The basic argument of this article is that art cannot become democratic via the mere engagement of people in the process of creation, implementation and social engagement with the work. We return back to the often expressed argument ‘everyone is an artist’ pronounced by renown artists among which we would put Joseph Beuys. What I think is that a holistic participation of the general public in the art, as imagined by scholars and theoreticians, seems profoundly impossible. This restriction is imposed by the very nature of art itself.
The truth is that art is a means of travelling to whatever the destination of the artist is. This is why it can take a lot of forms such as performance, visual art, digital art etc. this is why, this journey is lonely and not many people can embark on the same boat. If the idea is a festival, and the work is the car which takes the people to this festival imagine that the car can only fit a certain amount of people inside (the artist, his like minded people and the people who identify and contribute to the work). The amounts of people who can embark on this means are not many; on the other hand, the people who can fit in the festival venue are countless. That means the people who identify with the idea of the work will be countless; this does not mean however that in order to attract the people to this idea you have to attract people within the creation of the work. In other words, you cannot carry in the same car all the people who want to attend the festival, nor can you involve the people to the organization of the festival. This would also seem absurd.
And indeed, nobody in the academia talks about this problematic situation of participation but all tend to assume that it is naturally possible and even mandatory to at least try to fit all the participants in this one small boat of artistic creation. Therefore, in this investigation it is natural that many problems are being encountered. From ethical, to personal, to physical, to financial to anything you can think of. This is exactly because we have theoretically naturalized an unnatural idea which when applied to other sectors (like the rough example I gave with the car and the festival) with exactly the same premises, it seems unnatural, absurd and crazy. So I would like now to ask: what is the difference of involving various participants in the creation of the work with involving all the participants of a festival on stage or on the backstage of the organization?
For me, shifting the focus from the archetypical gatekeepers of art (museums, curators, artists) to the public might sound in many cases as a generous evasion of responsibility from the part of art professional circles. The reason for this is that since we can provide the control to the public, we will no longer have the capacity to evaluate the result or the input provided and the situation might get out of hand. Of course, this is towards the profit of certain people who tend to consider that surrendering the control of keeping and preserving art leads to a certain ‘democratization’ of art and is based on the assumption that people are willing to do so. However each democracy needs a ruler who can make sure that this democracy is indeed applied for all in the same way. The question is now who can take up this role with the least of opposition.

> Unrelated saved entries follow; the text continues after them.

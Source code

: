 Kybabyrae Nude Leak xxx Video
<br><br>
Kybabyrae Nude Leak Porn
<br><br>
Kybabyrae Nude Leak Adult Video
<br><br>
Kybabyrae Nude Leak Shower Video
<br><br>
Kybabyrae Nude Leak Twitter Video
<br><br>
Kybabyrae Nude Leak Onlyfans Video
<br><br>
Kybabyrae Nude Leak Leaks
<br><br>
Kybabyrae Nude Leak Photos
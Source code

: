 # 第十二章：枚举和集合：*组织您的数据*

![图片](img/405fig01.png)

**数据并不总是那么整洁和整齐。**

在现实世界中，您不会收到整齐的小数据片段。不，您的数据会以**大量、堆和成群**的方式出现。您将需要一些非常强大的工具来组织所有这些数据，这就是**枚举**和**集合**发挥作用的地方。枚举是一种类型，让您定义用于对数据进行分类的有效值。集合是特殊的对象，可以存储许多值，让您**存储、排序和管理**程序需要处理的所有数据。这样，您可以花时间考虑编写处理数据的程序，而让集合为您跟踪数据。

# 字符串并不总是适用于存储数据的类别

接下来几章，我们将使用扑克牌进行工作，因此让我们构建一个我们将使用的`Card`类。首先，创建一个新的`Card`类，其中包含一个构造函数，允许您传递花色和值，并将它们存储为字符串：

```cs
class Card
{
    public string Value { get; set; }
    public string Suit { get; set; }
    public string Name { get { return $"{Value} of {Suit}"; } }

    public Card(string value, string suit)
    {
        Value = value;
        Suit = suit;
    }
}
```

Also, to me it seems more democratic to be able to provide people with a certain notion of art which is applied to educational, historical and aesthetic prototypes rather than let everyone assert their input which might be unrelated to the target of the work and end up being a motley representation of individualized archives which provide confirmation to an ego of the audience rather than contribute to the creativity of artistic practice.
Also, if we consider that art is an a priori participatory action as many academics tend to assume, then I do not see the point in climbing up the artistic or professional scale of going to an art school or an academy or even bothering with reading art history books and philosophy. Therefore, what I mean to say is that I see an inherent gap between what people think art can be, with what expert people think that art should be with what art actually is or is made for. Art is made to serve emotions which are uniquely combined with artistic talent to provide a situation with which people can identify or understand. This is also the inherent quality of art which is not found in other sciences or practices. What is mostly misconceived about the nature of art is the fact that art is a massively applied journey where everyone should contribute their own means so that it can be safe, democratic and pleasant for everyone who embarks on it.
What is it that makes art so different? Maybe we have big ambitions or just need subsidies.